→ **Source data**:
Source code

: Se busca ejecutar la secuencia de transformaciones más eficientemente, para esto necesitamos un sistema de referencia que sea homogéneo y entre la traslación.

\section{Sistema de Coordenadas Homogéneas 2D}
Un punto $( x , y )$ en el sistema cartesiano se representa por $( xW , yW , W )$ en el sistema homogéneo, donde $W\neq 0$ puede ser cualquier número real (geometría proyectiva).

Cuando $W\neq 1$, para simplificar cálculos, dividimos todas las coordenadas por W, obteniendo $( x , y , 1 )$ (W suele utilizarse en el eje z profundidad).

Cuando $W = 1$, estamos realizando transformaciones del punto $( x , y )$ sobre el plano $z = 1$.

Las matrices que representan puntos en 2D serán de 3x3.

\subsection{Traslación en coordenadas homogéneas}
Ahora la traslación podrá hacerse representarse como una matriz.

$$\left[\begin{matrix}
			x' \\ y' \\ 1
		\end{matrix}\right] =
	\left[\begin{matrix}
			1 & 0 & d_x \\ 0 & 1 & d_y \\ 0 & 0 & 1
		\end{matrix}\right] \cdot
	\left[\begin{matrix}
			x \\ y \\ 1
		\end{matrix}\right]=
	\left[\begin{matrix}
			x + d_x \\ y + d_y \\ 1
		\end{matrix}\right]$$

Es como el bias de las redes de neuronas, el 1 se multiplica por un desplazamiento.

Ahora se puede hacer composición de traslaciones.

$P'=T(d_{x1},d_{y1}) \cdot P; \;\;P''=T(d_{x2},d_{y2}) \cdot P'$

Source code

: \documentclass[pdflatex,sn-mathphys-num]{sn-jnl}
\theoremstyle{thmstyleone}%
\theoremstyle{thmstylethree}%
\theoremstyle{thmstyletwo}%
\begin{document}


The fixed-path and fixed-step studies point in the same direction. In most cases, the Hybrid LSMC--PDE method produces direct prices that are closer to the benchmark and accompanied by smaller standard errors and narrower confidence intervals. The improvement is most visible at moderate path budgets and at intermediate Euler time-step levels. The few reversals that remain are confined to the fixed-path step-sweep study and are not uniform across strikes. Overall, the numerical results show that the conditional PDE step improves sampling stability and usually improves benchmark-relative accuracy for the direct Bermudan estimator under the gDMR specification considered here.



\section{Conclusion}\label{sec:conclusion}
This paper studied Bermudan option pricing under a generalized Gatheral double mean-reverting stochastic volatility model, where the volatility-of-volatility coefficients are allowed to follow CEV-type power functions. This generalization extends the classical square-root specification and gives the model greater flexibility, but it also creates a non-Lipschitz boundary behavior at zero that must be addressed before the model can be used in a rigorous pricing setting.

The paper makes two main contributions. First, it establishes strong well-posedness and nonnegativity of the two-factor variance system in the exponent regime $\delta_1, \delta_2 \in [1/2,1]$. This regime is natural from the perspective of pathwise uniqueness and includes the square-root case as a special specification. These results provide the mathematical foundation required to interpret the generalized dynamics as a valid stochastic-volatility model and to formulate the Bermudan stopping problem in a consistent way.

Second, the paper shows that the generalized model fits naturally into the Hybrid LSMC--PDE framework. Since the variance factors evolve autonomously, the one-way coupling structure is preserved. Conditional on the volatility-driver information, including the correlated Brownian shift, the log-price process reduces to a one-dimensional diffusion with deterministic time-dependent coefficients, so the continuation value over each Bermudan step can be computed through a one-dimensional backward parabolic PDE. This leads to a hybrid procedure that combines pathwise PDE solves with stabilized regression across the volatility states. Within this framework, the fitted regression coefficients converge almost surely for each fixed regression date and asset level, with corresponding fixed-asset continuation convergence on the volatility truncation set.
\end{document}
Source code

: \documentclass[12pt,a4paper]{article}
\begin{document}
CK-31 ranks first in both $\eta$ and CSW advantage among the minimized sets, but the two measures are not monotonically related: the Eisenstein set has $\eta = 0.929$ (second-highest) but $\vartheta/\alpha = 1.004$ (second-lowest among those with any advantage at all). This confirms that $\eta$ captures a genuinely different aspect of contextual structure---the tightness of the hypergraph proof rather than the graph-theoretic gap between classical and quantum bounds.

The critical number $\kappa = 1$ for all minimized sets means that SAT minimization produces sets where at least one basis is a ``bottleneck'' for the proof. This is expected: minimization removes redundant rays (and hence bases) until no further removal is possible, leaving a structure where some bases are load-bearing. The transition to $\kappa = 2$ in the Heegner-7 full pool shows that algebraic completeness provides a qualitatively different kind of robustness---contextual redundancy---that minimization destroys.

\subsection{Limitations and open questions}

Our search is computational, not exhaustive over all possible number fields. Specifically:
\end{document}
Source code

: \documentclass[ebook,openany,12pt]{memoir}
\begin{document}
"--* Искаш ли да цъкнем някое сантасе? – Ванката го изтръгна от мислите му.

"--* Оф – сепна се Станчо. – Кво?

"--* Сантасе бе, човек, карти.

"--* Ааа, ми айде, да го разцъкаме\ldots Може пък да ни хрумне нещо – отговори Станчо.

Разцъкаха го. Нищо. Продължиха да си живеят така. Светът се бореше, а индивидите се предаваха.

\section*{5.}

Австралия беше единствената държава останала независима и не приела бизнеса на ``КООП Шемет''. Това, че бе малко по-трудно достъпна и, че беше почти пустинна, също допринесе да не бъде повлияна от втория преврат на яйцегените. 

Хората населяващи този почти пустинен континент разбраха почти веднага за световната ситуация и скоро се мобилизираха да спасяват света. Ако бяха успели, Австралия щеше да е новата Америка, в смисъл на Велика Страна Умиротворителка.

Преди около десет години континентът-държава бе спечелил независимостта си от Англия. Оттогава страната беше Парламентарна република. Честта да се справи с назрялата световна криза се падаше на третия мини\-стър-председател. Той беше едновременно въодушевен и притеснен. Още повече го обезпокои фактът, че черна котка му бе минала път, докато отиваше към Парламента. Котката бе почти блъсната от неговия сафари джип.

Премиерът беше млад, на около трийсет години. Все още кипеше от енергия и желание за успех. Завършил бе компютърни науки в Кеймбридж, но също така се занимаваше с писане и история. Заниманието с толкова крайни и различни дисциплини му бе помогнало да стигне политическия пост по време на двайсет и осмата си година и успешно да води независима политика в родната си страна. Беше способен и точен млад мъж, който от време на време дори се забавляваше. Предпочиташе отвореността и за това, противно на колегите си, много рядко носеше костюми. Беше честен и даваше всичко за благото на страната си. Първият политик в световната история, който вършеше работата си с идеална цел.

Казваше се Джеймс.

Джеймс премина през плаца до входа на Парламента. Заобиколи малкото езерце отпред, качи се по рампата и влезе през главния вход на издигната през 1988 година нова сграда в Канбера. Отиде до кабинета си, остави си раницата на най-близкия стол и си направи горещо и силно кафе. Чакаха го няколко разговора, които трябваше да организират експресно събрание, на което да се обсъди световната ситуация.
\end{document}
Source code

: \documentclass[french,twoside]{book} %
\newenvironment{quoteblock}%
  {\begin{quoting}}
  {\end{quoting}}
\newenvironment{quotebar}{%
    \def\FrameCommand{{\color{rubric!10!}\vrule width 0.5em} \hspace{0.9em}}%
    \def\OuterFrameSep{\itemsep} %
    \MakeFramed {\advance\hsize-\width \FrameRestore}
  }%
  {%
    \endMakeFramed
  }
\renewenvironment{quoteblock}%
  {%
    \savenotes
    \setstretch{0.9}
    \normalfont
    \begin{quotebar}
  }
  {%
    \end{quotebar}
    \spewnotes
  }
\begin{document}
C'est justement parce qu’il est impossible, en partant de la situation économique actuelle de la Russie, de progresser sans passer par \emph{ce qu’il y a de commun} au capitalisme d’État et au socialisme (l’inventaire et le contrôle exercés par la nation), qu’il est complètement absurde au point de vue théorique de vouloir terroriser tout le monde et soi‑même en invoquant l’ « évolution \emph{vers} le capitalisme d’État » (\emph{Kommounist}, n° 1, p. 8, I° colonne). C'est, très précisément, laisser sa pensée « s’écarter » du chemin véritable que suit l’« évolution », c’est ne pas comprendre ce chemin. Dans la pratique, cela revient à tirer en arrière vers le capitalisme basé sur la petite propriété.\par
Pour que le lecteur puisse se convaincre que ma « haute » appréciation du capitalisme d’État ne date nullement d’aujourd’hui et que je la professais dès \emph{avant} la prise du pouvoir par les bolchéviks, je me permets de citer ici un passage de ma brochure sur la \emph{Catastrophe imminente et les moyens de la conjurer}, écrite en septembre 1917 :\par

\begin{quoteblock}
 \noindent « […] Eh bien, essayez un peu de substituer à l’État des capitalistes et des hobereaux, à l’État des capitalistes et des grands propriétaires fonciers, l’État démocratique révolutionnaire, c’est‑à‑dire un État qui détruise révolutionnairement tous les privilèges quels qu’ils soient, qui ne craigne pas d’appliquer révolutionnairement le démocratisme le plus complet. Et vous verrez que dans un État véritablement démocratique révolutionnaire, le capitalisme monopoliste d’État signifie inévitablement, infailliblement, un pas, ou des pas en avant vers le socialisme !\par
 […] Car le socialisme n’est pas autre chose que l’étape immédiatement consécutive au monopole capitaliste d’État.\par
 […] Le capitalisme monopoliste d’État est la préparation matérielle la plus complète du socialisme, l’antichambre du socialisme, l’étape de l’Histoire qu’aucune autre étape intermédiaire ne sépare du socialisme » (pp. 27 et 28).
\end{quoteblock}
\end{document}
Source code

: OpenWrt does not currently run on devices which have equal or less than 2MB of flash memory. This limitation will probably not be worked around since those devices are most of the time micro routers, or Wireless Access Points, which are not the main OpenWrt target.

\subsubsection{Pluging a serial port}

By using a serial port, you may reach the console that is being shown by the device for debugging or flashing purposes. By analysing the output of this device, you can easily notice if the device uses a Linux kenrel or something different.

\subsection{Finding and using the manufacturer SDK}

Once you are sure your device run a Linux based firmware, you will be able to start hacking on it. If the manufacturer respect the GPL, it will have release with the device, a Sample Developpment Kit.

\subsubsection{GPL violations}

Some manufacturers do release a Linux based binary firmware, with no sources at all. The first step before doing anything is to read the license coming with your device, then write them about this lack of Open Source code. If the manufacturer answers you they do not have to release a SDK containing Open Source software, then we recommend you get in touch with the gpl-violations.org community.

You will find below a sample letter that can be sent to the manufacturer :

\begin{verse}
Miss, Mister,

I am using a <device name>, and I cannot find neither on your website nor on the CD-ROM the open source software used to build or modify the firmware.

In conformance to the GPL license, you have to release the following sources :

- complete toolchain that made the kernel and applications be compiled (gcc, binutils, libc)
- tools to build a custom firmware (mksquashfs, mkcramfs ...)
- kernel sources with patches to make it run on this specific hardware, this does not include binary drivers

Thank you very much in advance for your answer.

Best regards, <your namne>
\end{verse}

→ **What to work on**:
Produce an exact copy of the lines from the one containing "In conformance to" through the final line of the data, both ends included, and only those.

→ **Output for this task**:
In conformance to the GPL license, you have to release the following sources :

- complete toolchain that made the kernel and applications be compiled (gcc, binutils, libc)
- tools to build a custom firmware (mksquashfs, mkcramfs ...)
- kernel sources with patches to make it run on this specific hardware, this does not include binary drivers

Thank you very much in advance for your answer.

Best regards, <your namne>
\end{verse}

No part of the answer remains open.